Work order
Where the string "Cloudအခ" appears in a line of the material below, copy that line.
==================================================
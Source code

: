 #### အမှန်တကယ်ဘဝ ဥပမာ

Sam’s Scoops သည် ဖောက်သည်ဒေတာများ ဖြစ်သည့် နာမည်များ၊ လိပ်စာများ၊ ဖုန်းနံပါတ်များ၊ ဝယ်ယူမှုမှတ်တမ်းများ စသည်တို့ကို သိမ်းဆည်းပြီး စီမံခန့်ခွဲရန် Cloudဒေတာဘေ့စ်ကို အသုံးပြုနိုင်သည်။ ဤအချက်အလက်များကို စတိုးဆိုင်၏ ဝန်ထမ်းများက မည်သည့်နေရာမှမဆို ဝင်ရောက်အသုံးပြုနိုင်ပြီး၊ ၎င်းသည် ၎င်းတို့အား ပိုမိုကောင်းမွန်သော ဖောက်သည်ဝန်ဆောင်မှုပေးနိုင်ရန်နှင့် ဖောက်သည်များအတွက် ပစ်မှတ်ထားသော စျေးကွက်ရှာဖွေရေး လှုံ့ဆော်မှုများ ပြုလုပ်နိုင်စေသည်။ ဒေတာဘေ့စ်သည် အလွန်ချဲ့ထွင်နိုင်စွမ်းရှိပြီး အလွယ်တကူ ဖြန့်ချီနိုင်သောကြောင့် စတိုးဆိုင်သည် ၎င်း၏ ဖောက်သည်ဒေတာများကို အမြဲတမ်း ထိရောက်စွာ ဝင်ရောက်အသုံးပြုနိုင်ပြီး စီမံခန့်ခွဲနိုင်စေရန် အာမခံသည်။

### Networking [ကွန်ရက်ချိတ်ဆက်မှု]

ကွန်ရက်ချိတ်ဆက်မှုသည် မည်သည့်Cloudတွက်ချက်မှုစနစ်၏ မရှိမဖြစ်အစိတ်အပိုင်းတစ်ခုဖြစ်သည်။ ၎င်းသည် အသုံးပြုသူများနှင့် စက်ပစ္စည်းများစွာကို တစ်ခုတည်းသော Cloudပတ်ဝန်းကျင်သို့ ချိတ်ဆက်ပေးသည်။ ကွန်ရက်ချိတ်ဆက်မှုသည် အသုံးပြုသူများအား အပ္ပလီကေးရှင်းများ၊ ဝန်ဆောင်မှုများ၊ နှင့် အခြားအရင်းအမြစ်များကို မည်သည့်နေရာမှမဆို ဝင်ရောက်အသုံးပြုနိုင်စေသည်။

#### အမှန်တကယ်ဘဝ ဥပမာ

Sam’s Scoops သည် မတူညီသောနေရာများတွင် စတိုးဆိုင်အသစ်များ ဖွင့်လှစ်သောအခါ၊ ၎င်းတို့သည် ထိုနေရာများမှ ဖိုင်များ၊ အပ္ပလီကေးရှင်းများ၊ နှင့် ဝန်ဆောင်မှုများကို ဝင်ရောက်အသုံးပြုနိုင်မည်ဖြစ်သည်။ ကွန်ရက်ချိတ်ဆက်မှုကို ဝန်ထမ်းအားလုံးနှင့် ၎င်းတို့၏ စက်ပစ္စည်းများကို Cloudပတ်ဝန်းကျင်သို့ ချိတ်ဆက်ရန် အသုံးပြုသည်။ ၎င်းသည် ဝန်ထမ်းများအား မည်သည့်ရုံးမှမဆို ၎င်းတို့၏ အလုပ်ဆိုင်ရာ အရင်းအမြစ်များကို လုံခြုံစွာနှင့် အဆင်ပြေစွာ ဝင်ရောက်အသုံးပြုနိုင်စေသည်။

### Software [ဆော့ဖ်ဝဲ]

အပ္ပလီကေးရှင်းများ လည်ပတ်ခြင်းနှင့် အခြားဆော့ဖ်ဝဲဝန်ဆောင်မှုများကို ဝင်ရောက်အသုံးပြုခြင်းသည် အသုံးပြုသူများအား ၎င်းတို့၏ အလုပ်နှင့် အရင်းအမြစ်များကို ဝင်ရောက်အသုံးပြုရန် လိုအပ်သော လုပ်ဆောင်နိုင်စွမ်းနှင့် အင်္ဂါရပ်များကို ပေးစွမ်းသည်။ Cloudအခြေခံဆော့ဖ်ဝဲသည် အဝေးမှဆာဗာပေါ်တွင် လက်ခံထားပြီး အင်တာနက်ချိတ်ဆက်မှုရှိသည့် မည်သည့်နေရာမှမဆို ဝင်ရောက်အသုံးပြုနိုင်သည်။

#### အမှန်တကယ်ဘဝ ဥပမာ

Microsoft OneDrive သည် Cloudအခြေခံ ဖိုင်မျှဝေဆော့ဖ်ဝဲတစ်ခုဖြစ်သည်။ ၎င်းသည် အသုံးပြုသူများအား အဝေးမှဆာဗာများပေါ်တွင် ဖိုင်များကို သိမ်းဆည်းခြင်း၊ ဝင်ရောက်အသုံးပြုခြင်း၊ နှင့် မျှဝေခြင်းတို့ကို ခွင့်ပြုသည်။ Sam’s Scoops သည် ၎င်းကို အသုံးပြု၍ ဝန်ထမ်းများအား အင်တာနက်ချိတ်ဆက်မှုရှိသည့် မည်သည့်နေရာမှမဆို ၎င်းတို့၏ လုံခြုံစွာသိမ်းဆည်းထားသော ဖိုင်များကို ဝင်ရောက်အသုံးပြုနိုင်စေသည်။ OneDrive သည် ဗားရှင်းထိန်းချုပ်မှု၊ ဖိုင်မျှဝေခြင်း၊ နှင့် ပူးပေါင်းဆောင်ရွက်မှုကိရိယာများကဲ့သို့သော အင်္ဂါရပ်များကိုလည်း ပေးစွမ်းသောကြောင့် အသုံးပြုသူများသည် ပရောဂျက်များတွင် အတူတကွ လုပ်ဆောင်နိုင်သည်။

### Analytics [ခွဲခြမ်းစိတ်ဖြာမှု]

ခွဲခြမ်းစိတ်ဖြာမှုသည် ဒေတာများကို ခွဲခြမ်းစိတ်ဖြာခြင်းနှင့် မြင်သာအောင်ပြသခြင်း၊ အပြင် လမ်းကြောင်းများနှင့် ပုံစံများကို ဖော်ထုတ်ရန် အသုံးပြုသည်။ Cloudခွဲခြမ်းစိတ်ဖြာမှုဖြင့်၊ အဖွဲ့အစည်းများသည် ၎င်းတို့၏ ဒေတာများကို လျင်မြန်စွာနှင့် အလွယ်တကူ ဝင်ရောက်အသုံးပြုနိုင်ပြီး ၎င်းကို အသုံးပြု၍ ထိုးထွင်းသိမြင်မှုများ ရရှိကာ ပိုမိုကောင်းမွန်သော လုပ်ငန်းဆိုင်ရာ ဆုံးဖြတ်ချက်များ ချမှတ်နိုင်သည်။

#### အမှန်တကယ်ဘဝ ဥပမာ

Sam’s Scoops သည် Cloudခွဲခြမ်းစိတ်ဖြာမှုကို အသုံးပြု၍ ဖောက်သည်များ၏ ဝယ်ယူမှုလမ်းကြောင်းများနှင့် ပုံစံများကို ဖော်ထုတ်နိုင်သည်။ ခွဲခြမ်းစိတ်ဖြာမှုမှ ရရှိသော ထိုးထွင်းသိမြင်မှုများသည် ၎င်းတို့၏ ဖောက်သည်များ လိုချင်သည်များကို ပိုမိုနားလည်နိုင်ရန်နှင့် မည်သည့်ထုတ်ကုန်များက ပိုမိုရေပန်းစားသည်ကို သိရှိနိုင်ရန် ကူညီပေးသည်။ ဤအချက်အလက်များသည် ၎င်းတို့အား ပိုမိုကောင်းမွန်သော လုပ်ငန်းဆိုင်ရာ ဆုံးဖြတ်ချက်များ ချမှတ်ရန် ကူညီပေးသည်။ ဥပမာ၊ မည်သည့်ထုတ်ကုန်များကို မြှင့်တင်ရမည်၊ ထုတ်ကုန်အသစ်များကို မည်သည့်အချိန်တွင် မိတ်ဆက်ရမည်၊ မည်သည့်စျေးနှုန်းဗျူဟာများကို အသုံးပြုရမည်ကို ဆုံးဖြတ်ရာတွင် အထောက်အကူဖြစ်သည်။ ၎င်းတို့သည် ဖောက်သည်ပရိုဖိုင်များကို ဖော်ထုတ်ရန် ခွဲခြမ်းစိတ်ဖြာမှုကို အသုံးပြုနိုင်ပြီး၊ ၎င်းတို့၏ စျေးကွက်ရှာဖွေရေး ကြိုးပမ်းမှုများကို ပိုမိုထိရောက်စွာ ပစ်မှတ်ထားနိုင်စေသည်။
==================================================
Solution below
အပ္ပလီကေးရှင်းများ လည်ပတ်ခြင်းနှင့် အခြားဆော့ဖ်ဝဲဝန်ဆောင်မှုများကို ဝင်ရောက်အသုံးပြုခြင်းသည် အသုံးပြုသူများအား ၎င်းတို့၏ အလုပ်နှင့် အရင်းအမြစ်များကို ဝင်ရောက်အသုံးပြုရန် လိုအပ်သော လုပ်ဆောင်နိုင်စွမ်းနှင့် အင်္ဂါရပ်များကို ပေးစွမ်းသည်။ Cloudအခြေခံဆော့ဖ်ဝဲသည် အဝေးမှဆာဗာပေါ်တွင် လက်ခံထားပြီး အင်တာနက်ချိတ်ဆက်မှုရှိသည့် မည်သည့်နေရာမှမဆို ဝင်ရောက်အသုံးပြုနိုင်သည်။
Microsoft OneDrive သည် Cloudအခြေခံ ဖိုင်မျှဝေဆော့ဖ်ဝဲတစ်ခုဖြစ်သည်။ ၎င်းသည် အသုံးပြုသူများအား အဝေးမှဆာဗာများပေါ်တွင် ဖိုင်များကို သိမ်းဆည်းခြင်း၊ ဝင်ရောက်အသုံးပြုခြင်း၊ နှင့် မျှဝေခြင်းတို့ကို ခွင့်ပြုသည်။ Sam’s Scoops သည် ၎င်းကို အသုံးပြု၍ ဝန်ထမ်းများအား အင်တာနက်ချိတ်ဆက်မှုရှိသည့် မည်သည့်နေရာမှမဆို ၎င်းတို့၏ လုံခြုံစွာသိမ်းဆည်းထားသော ဖိုင်များကို ဝင်ရောက်အသုံးပြုနိုင်စေသည်။ OneDrive သည် ဗားရှင်းထိန်းချုပ်မှု၊ ဖိုင်မျှဝေခြင်း၊ နှင့် ပူးပေါင်းဆောင်ရွက်မှုကိရိယာများကဲ့သို့သော အင်္ဂါရပ်များကိုလည်း ပေးစွမ်းသောကြောင့် အသုံးပြုသူများသည် ပရောဂျက်များတွင် အတူတကွ လုပ်ဆောင်နိုင်သည်။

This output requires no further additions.